#### Dataset content

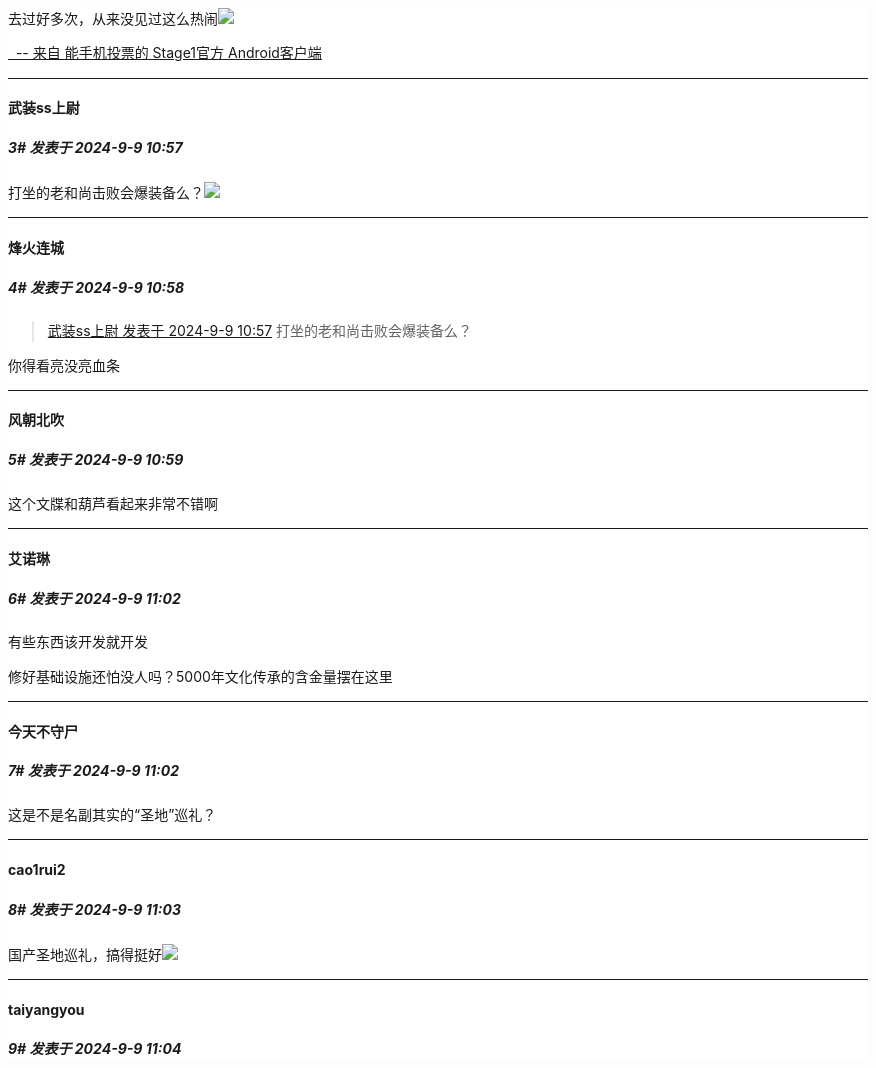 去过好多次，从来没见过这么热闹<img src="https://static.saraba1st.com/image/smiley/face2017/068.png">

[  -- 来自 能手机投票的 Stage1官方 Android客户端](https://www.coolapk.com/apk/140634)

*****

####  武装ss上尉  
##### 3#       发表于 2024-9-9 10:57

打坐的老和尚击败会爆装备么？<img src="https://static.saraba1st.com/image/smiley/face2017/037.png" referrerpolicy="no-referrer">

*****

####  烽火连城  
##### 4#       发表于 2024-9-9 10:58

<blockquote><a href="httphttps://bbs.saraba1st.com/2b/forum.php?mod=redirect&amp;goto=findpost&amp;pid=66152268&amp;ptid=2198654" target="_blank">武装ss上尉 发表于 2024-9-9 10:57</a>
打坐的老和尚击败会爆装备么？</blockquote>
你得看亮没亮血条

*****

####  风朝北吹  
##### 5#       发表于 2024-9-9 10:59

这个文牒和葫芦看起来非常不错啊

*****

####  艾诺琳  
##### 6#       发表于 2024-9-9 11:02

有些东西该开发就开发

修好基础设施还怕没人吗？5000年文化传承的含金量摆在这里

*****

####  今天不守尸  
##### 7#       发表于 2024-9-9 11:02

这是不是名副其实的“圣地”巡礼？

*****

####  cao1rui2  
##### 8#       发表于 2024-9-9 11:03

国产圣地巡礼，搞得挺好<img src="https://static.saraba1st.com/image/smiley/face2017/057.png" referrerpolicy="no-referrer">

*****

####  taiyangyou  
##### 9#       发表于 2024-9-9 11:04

########

Task directions:
Your answer must be the records exactly as they stand, with no pictures in it.

Reply to the task:
 去过好多次，从来没见过这么热闹<img src="https://static.saraba1st.com/image/smiley/face2017/068.png">

[  -- 来自 能手机投票的 Stage1官方 Android客户端](https://www.coolapk.com/apk/140634)

*****

####  武装ss上尉  
##### 3#       发表于 2024-9-9 10:57

打坐的老和尚击败会爆装备么？<img src="https://static.saraba1st.com/image/smiley/face2017/037.png" referrerpolicy="no-referrer">

*****

####  烽火连城  
##### 4#       发表于 2024-9-9 10:58

<blockquote><a href="httphttps://bbs.saraba1st.com/2b/forum.php?mod=redirect&amp;goto=findpost&amp;pid=66152268&amp;ptid=2198654" target="_blank">武装ss上尉 发表于 2024-9-9 10:57</a>
打坐的老和尚击败会爆装备么？</blockquote>
你得看亮没亮血条

*****

####  风朝北吹  
##### 5#       发表于 2024-9-9 10:59

这个文牒和葫芦看起来非常不错啊

*****

####  艾诺琳  
##### 6#       发表于 2024-9-9 11:02

有些东西该开发就开发

修好基础设施还怕没人吗？5000年文化传承的含金量摆在这里

*****

####  今天不守尸  
##### 7#       发表于 2024-9-9 11:02

这是不是名副其实的“圣地”巡礼？

*****

####  cao1rui2  
##### 8#       发表于 2024-9-9 11:03

国产圣地巡礼，搞得挺好<img src="https://static.saraba1st.com/image/smiley/face2017/057.png" referrerpolicy="no-referrer">

*****

####  taiyangyou  
##### 9#       发表于 2024-9-9 11:04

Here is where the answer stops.